Certains d’entre vous sont peut-être passés à côté de l’exposition que le palais de Tokyo a consacré à Joe Coleman. Il faut bien dire que la série de tableaux présentée alors entre deux environnements immersifs, Michel Blazy d’une part et Tatiana Trouvé de l’autre, n’offrait pas tout à fait des conditions idéales pour pénétrer l’univers particulier du peintre new-yorkais. L’exposition qui inaugure l’arrivée de la commissaire Susanne Pfeffer à la tête du Kunst Werk de Berlin est nettement plus ambitieuse puisqu’elle permet au peintre new-yorkais d’occuper la totalité du bâtiment.
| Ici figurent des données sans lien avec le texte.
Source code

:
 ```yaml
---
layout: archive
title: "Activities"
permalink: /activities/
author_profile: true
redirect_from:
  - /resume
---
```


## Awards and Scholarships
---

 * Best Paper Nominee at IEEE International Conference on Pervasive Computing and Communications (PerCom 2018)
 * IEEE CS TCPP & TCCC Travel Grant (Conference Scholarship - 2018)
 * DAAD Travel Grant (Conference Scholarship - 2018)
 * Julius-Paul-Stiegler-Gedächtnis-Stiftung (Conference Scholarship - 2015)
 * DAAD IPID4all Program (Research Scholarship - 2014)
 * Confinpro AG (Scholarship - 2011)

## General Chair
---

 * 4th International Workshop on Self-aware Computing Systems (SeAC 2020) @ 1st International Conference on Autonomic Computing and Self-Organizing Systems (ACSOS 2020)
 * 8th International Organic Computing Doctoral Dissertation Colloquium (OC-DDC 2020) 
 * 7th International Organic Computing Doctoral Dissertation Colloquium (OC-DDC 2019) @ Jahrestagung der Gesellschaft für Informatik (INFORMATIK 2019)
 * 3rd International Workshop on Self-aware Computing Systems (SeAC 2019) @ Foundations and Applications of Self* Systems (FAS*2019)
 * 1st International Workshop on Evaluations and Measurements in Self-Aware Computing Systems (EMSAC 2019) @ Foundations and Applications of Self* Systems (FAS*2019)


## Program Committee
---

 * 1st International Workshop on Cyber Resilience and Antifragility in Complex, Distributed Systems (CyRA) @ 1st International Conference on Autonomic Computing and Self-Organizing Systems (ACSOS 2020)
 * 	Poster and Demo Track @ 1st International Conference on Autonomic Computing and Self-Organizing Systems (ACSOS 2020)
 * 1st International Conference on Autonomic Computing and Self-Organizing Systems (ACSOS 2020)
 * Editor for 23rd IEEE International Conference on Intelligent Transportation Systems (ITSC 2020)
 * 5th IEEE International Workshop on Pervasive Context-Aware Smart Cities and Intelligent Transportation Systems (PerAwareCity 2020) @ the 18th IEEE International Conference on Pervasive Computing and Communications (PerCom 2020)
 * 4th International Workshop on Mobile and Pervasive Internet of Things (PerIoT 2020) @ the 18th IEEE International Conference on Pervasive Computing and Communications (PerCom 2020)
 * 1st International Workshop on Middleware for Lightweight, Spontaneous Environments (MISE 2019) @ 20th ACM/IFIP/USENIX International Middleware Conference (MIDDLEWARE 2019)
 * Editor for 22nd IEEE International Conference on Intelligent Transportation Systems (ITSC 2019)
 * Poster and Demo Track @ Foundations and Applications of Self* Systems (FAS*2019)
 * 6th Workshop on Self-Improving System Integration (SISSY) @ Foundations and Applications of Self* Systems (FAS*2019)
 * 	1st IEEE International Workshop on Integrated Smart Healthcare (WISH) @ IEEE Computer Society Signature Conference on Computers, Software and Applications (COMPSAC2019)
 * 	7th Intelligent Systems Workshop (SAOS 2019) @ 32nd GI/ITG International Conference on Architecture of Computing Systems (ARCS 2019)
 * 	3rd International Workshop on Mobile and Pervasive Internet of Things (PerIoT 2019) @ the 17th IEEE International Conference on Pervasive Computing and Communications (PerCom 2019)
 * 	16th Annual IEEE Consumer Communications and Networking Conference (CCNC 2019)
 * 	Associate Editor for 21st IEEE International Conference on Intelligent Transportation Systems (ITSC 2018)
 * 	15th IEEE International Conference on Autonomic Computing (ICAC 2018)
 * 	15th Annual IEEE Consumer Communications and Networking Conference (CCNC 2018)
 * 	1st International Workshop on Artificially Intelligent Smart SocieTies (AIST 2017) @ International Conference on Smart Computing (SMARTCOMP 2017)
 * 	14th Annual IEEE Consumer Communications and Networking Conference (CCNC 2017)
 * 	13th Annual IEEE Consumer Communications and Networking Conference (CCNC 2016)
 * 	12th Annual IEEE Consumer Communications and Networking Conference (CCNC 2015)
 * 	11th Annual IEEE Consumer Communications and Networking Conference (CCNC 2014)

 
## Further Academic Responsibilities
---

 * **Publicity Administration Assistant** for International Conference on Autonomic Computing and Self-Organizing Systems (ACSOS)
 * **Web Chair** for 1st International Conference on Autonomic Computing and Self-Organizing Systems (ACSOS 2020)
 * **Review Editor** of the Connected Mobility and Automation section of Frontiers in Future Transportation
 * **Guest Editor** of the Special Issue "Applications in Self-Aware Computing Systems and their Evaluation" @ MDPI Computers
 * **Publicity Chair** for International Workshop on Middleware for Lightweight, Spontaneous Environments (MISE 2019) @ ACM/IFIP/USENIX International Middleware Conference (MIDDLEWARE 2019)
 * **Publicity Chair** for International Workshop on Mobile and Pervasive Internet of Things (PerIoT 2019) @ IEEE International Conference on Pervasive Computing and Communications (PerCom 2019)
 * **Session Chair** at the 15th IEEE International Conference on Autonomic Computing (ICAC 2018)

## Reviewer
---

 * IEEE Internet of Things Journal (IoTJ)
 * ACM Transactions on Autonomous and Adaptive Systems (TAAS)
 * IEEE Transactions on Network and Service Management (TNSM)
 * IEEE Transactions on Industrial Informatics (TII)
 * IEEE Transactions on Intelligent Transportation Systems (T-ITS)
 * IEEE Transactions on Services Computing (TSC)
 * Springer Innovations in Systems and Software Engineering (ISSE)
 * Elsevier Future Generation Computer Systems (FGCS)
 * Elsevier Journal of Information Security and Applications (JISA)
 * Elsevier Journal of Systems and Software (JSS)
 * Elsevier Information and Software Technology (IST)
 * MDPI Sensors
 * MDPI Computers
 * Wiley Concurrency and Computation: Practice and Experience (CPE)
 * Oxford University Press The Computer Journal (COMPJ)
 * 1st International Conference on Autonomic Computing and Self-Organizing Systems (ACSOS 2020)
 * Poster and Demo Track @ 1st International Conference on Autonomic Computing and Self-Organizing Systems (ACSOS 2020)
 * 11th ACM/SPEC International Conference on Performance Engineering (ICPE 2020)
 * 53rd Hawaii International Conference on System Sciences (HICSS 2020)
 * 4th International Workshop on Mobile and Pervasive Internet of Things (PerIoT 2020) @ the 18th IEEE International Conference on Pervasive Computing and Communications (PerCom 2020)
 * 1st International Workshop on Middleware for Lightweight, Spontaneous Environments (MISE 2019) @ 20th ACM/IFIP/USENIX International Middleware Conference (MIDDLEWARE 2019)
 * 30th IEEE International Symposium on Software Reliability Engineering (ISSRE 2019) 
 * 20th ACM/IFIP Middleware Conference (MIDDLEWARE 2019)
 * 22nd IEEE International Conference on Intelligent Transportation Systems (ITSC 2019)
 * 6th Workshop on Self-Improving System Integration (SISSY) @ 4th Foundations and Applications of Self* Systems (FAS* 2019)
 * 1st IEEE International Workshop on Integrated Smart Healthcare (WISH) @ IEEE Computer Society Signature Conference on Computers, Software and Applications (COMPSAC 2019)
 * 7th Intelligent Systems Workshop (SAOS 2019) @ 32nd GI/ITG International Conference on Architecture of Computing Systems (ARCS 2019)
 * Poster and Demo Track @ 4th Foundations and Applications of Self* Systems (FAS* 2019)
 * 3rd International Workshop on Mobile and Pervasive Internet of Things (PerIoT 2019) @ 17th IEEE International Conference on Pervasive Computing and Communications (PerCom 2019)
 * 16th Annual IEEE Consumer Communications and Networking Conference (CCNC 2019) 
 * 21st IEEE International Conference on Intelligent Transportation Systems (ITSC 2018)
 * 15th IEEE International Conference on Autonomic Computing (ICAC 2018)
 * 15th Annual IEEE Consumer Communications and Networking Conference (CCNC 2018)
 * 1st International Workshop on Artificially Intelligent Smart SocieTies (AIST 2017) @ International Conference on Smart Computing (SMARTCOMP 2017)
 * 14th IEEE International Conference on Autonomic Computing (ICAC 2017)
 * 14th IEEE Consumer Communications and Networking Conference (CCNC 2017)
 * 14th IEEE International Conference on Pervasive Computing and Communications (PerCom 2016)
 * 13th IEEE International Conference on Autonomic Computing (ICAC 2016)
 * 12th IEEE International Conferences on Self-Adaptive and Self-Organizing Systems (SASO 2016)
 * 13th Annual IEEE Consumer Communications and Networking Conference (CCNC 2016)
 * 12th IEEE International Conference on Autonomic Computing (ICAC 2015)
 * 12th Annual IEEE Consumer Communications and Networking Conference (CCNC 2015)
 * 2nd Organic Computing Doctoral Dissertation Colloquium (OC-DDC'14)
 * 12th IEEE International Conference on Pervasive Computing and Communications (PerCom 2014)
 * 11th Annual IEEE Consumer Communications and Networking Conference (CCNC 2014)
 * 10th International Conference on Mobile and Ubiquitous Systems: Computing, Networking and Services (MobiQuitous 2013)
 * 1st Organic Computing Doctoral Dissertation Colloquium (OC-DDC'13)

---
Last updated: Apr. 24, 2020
En guise d’introduction, la grande salle du bas présente un ensemble de sculptures en cire issues de l’Odditorium, sorte de petit musée des horreurs qui regroupe la collection hétéroclite de Coleman. Autour et à l’intérieur de trois carrioles, on trouve donc des objets de foire, des lettres de serial killer, des moulages en cire de malformations congénitales, le tout disposé sous un violent clair-obscur qui fait la part belle aux ombres. L’ambiance de foire évoque bien sûr « Elephant man », Barnum ou Todd Browning mais c’est avant tout un spectacle de la violence, plutôt que de la bizarrerie et l’installation n’est pas sans rappeler le chaos urbain décrit dans le livre d’Herbet Asbury « Gangs of New-York [1] ». Ce bric-à-brac qui mélange le désuet, le difforme et le sordide pointe clairement le thème de prédilection de Joe Coleman à savoir le monstrueux. Autrement dit, tout ce qui est peut-être montré [2] afin de faire sensation. Ce lien qui relie la vision à l’émotion est déjà le signe que le peintre new-yorkais est un rétinien pur et dur. La minutie de sa peinture en témoigne tout à fait, puisque chaque toile est pour le spectateur l’occasion d’un véritable gymkhana oculaire ! Ce travail de miniaturiste réalisé à l’aide d’une loupe, dans une gamme de couleurs acides, déploie un luxe de détails qui cloue littéralement le spectateur sur place. Le mode de fonctionnement est quasiment le même à chaque fois : le sujet, généralement en buste, occupe la partie centrale de la toile, tandis que se déploient autour de lui différentes étapes de son existence dans un enchevêtrement complexe de scénettes, de phylactères et d’ornements. Ce type de composition est en partie dû à la manière de travailler de Coleman qui commence à peindre par les bords du tableau jusqu’au centre au fur et à mesure que progresse la connaissance de son sujet. Le trait évoque la bande dessinée, Robert Crumb mais surtout Charles Burns le dessinateur de « Black Hole » avec lequel Coleman partage le même goût des monstres et les sujets en marge.
Dans leur composition, les peintures évoquent bien évidemment les icônes et, atavisme chrétien oblige, elles sont souvent des représentations détaillées de la douleur. Dans cette perspective, l’omniprésence de scènes scabreuses et sanguinolentes, la fascination du peintre pour les mutilations renvoie clairement à l’iconographie des martyrs. Tout comme dans l’iconographie religieuse, on trouve donc cette contrainte qui consiste à résumer les différents épisodes d’une vie en une seule image. Synthétisant toutes ces « qualités » la vie tourmentée des assassins est donc un sujet récurant. Mais, à côte de ces sujets moraux, on distingue dans le panthéon du peintre d’autres personnages qui intègrent l’œuvre sur le mode de l’hommage. Ces alter ego ont pour nom Edgar Allan Poe, Georg Grosz, Todd Browning. Ils délimitent à côté de la culture télévisuelle le champ de références dans lequel Joe Coleman puise inlassablement pour nourrir son œuvre minutieuse.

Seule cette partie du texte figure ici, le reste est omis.